"""
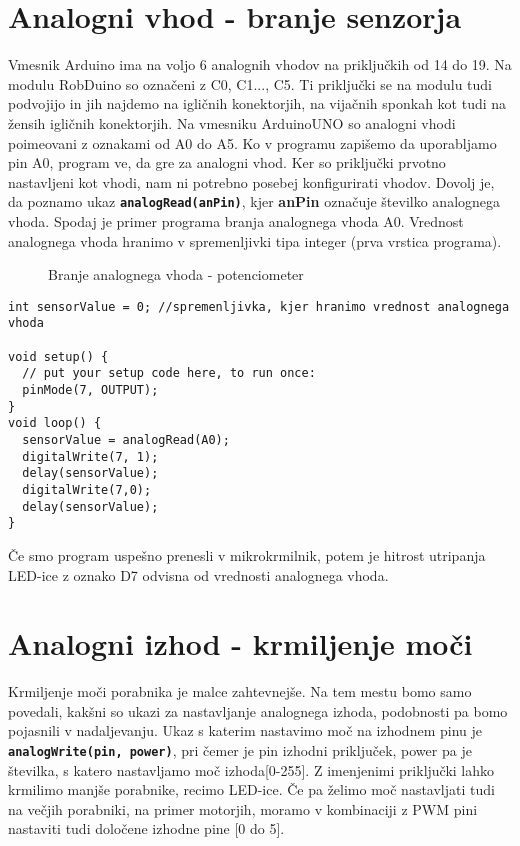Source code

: \documentclass[11pt,a4paper]{article}
\begin{document}
\section{Analogni vhod - branje senzorja}
Vmesnik Arduino ima na voljo 6 analognih vhodov na priključkih od 14 do 19. Na modulu RobDuino so označeni z C0, C1..., C5. Ti priključki se na modulu tudi podvojijo in jih najdemo na igličnih konektorjih, na vijačnih sponkah kot tudi na žensih igličnih konektorjih.
Na vmesniku ArduinoUNO so analogni vhodi poimeovani z oznakami od A0 do A5. Ko v programu zapišemo da uporabljamo pin A0, program ve, da gre za analogni vhod. Ker so priključki prvotno nastavljeni kot vhodi, nam ni potrebno posebej konfigurirati vhodov. Dovolj je, da poznamo ukaz \texttt{\textbf{analogRead(anPin)}}, kjer \textbf{anPin} označuje številko analognega vhoda. Spodaj je primer programa branja analognega vhoda A0. Vrednost analognega vhoda hranimo v spremenljivki tipa integer (prva vrstica programa).  


\begin{figure}[h!] \centering
{}
\caption{Branje analognega vhoda - potenciometer}\label{slika:potenciometer}
\end{figure}


\begin{lstlisting}
int sensorValue = 0; //spremenljivka, kjer hranimo vrednost analognega vhoda

void setup() {
  // put your setup code here, to run once:
  pinMode(7, OUTPUT);
}
void loop() {  
  sensorValue = analogRead(A0);
  digitalWrite(7, 1);
  delay(sensorValue);
  digitalWrite(7,0);
  delay(sensorValue);  
}
\end{lstlisting}
Če smo program uspešno prenesli v mikrokrmilnik, potem je hitrost utripanja LED-ice z oznako D7 odvisna od vrednosti analognega vhoda. 

\section{Analogni izhod - krmiljenje moči}
Krmiljenje moči porabnika je malce zahtevnejše. Na tem mestu bomo samo povedali, kakšni so ukazi za nastavljanje analognega izhoda, podobnosti pa bomo pojasnili v nadaljevanju.
Ukaz s katerim nastavimo moč na izhodnem pinu je \texttt{\textbf{analogWrite(pin, power)}}, pri čemer je pin izhodni priključek, power pa je številka, s katero nastavljamo moč izhoda[0-255].
Z imenjenimi priključki lahko krmilimo manjše porabnike, recimo LED-ice. Če pa želimo moč nastavljati tudi na večjih porabniki, na primer motorjih, moramo v kombinaciji z PWM pini nastaviti tudi določene izhodne pine [0 do 5]. 
\end{document}
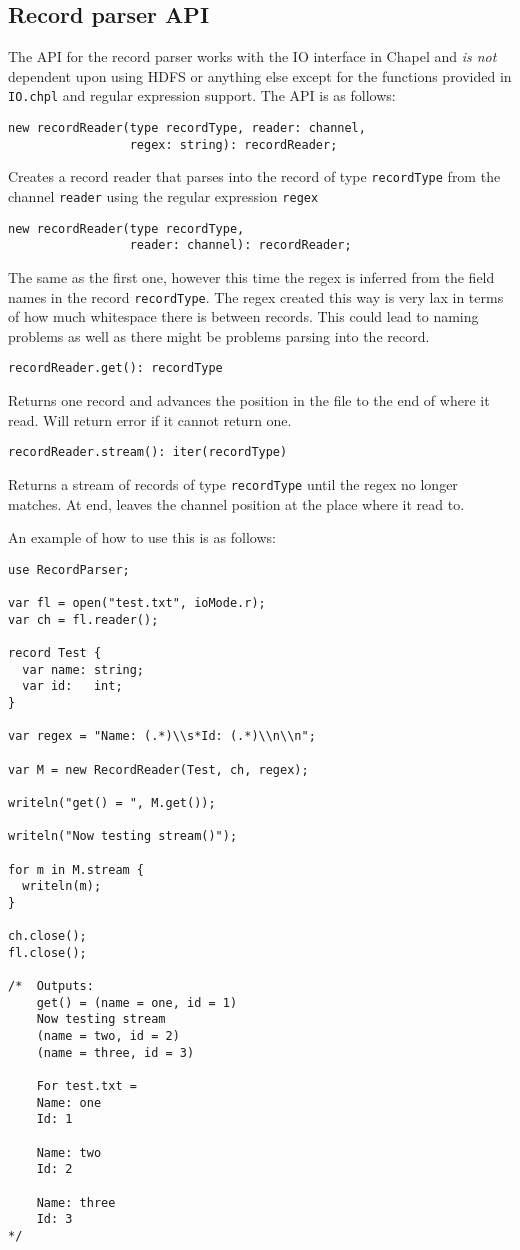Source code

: \subsection{Record parser API}
The API for the record parser works with the IO interface in Chapel and
\emph{is not} dependent upon using HDFS or anything else except for the
functions provided in {\tt IO.chpl} and regular expression support. The
API is as follows:
\begin{lstlisting}
new recordReader(type recordType, reader: channel, 
                 regex: string): recordReader;
\end{lstlisting}
Creates a record reader that parses into the record of type {\tt recordType}
from the channel {\tt reader} using the regular expression {\tt regex}
\begin{lstlisting}
new recordReader(type recordType, 
                 reader: channel): recordReader;
\end{lstlisting}
The same as the first one, however this time the regex is inferred from the
field names in the record {\tt recordType}. The regex created this way is very
lax in terms of how much whitespace there is between records. This could lead to naming problems as
well as there might be problems parsing into the record. 

\begin{lstlisting}
recordReader.get(): recordType
\end{lstlisting}
Returns one record and advances the position in the file to the end of
where it read. Will return error if it cannot return one.

\begin{lstlisting}
recordReader.stream(): iter(recordType)
\end{lstlisting}
Returns a stream of records of type {\tt recordType} until the regex no longer
matches. At end, leaves the channel position at the place where it read to.  

An example of how to use this is as follows:
\begin{lstlisting}
use RecordParser;

var fl = open("test.txt", ioMode.r);
var ch = fl.reader();

record Test {
  var name: string;
  var id:   int;
}

var regex = "Name: (.*)\\s*Id: (.*)\\n\\n";

var M = new RecordReader(Test, ch, regex);

writeln("get() = ", M.get());

writeln("Now testing stream()");

for m in M.stream {
  writeln(m);
}

ch.close();
fl.close();

/*  Outputs: 
    get() = (name = one, id = 1)
    Now testing stream
    (name = two, id = 2)
    (name = three, id = 3)

    For test.txt = 
    Name: one
    Id: 1

    Name: two
    Id: 2

    Name: three
    Id: 3
*/
\end{lstlisting}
"""
Task description: Number of lines in the records above holding the word "regular": state it and nothing else.

Your response: 2